66-01-01-02 1) Lorsqu’elle est saisie d’une demande d’autorisation du transfert du contrat de travail d'un salarié protégé présentée en application des articles L. 1224-1, L. 2414-1 et L. 2421-9 du code du travail, il appartient à l'autorité administrative, en premier lieu, de vérifier que l’article L. 1224-1 du code du travail est applicable au transfert partiel d’entreprise ou d’établissement en cause, ce qui suppose qu’il concerne une entité économique autonome. Tel est le cas lorsqu’est transféré un ensemble organisé de personnes et d'éléments corporels et incorporels permettant l'exercice d'une activité qui poursuit un objectif propre, conservant son identité, et dont l'activité est poursuivie par le nouvel employeur. ...2) Lorsque l’article L. 1224-1 du code du travail est applicable, l’autorité administrative doit, en second lieu, contrôler que le salarié protégé susceptible d’être transféré ne fait pas l’objet à cette occasion d’une mesure discriminatoire. ...a) A ce titre, elle doit s’assurer, d’une part, que le contrat de travail du salarié protégé est en cours au jours de la modification intervenue dans la situation juridique de l’employeur, b) d’autre part, que ce salarié exerce ses fonctions dans l’entité transférée à la date du transfert de l’activité en cause, c) sans que la circonstance que son contrat du travail soit alors suspendu y fasse obstacle.



CONSEIL D'ETAT

Statuant au contentieux

N° 454338

Séance du 07 octobre 2022

Lecture du 28 octobre 2022

REPUBLIQUE FRANÇAISE

AU NOM DU PEUPLE FRANÇAIS

Le Conseil d'Etat statuant au contentieux

(Section du contentieux, 4ème et 1ère chambres réunies)
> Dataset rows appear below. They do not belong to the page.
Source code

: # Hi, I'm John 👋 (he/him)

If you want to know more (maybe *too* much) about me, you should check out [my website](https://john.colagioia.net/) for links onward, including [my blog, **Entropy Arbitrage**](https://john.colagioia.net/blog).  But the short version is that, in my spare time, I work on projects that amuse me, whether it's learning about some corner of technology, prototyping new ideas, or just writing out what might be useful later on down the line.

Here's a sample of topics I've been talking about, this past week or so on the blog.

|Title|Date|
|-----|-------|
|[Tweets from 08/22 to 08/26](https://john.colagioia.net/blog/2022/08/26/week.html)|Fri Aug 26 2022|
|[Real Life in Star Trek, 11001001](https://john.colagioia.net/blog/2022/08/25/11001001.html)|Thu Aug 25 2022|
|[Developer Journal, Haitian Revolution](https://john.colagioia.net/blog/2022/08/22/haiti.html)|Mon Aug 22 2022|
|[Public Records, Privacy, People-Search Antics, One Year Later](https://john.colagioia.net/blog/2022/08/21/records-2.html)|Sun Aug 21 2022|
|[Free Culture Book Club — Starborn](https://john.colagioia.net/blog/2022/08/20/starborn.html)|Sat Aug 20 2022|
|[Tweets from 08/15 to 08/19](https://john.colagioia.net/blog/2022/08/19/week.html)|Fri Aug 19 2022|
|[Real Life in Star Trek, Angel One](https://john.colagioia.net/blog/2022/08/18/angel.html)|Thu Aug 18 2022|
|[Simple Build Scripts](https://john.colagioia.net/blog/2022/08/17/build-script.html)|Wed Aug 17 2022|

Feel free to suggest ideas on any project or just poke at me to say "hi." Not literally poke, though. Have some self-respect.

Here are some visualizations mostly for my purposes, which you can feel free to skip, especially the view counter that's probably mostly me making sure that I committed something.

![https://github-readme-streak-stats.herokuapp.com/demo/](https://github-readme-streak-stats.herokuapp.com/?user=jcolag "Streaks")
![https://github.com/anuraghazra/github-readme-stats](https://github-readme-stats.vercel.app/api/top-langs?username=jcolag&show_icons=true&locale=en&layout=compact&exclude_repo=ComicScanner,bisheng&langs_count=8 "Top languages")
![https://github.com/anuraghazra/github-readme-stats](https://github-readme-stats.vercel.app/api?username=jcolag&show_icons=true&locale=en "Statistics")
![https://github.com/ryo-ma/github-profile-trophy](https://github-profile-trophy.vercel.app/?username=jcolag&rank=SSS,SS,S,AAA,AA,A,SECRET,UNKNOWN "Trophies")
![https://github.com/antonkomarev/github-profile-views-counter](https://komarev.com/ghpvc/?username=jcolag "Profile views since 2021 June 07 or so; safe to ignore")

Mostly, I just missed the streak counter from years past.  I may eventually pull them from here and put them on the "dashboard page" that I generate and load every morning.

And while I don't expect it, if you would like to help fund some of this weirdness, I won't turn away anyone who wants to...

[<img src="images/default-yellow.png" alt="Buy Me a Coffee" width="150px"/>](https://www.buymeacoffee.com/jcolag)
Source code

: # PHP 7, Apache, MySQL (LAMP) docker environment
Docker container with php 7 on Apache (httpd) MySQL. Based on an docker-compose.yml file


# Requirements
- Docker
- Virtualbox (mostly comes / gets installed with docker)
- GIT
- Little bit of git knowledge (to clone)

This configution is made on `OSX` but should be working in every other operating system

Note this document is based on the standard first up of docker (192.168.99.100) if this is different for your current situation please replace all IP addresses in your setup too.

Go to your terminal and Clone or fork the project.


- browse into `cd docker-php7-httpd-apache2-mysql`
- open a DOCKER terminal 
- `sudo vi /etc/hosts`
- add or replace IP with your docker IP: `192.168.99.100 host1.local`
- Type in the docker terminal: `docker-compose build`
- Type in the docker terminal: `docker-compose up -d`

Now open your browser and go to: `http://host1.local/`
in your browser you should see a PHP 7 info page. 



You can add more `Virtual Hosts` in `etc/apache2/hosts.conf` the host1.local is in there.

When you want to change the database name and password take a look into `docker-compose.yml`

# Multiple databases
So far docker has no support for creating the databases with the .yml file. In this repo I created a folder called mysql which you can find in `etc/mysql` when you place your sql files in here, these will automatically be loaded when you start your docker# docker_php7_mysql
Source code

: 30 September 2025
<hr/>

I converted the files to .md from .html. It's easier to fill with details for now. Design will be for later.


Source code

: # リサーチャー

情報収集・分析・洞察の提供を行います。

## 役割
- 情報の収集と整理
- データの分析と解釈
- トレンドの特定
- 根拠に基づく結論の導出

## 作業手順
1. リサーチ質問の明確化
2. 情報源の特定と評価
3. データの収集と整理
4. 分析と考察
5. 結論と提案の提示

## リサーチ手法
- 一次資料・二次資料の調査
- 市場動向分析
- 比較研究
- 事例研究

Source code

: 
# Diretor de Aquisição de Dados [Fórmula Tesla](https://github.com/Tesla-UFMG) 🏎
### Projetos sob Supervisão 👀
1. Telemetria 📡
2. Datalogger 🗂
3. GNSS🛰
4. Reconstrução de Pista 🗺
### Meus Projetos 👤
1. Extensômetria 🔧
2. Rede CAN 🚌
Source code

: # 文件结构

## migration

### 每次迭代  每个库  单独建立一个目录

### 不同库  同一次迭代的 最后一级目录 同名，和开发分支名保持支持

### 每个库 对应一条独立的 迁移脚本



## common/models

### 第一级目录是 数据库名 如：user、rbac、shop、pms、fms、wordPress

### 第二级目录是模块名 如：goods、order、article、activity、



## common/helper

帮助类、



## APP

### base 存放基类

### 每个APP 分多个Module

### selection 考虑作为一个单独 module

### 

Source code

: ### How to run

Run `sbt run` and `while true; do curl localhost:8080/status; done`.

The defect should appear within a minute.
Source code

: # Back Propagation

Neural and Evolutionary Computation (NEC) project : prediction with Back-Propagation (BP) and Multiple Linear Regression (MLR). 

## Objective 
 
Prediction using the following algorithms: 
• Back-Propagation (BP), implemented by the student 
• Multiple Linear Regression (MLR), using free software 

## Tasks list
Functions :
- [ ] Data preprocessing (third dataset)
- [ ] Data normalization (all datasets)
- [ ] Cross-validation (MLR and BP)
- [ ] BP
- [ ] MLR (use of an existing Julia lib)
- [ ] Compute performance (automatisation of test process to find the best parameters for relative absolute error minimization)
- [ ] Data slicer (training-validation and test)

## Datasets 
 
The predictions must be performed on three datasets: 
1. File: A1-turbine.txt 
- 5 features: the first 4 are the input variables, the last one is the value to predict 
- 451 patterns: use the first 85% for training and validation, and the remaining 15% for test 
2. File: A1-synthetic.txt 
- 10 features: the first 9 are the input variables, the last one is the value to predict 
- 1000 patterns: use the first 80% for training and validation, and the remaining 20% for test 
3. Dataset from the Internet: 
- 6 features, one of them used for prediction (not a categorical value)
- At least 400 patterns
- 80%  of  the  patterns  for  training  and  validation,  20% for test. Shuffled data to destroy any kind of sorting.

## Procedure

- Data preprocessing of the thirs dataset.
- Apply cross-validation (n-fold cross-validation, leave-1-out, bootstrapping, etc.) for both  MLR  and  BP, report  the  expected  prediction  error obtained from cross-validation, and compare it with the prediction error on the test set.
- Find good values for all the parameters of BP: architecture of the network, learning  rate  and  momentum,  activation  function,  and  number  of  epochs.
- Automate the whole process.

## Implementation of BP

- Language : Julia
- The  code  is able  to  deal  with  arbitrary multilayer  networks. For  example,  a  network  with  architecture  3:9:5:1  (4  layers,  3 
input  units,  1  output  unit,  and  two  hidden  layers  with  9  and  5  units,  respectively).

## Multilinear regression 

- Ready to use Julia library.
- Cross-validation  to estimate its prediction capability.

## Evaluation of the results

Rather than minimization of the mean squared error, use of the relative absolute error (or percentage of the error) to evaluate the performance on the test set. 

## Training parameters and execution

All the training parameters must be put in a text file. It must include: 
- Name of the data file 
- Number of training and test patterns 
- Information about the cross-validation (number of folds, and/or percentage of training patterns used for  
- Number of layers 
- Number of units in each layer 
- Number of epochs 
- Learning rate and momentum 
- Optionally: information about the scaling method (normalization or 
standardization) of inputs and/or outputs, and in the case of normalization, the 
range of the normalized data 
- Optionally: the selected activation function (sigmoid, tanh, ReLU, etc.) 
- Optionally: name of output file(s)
Vu la procédure suivante :

M. A B a demandé au tribunal administratif de Nice d'annuler pour excès de pouvoir la décision du 24 novembre 2017 par laquelle la ministre du travail a, d'une part, annulé la décision du 27 juin 2017 de l'inspecteur du travail de l'unité de contrôle n°1 des Alpes-Maritimes refusant d'accorder à la société Intel Mobile Communications France SAS (IMC) l'autorisation de procéder au transfert de son contrat de travail à la société 843 Corporation dite Newco et, d'autre part, autorisé ce transfert. Par un jugement n° 1800294 du 16 juin 2020, le tribunal administratif a rejeté sa demande.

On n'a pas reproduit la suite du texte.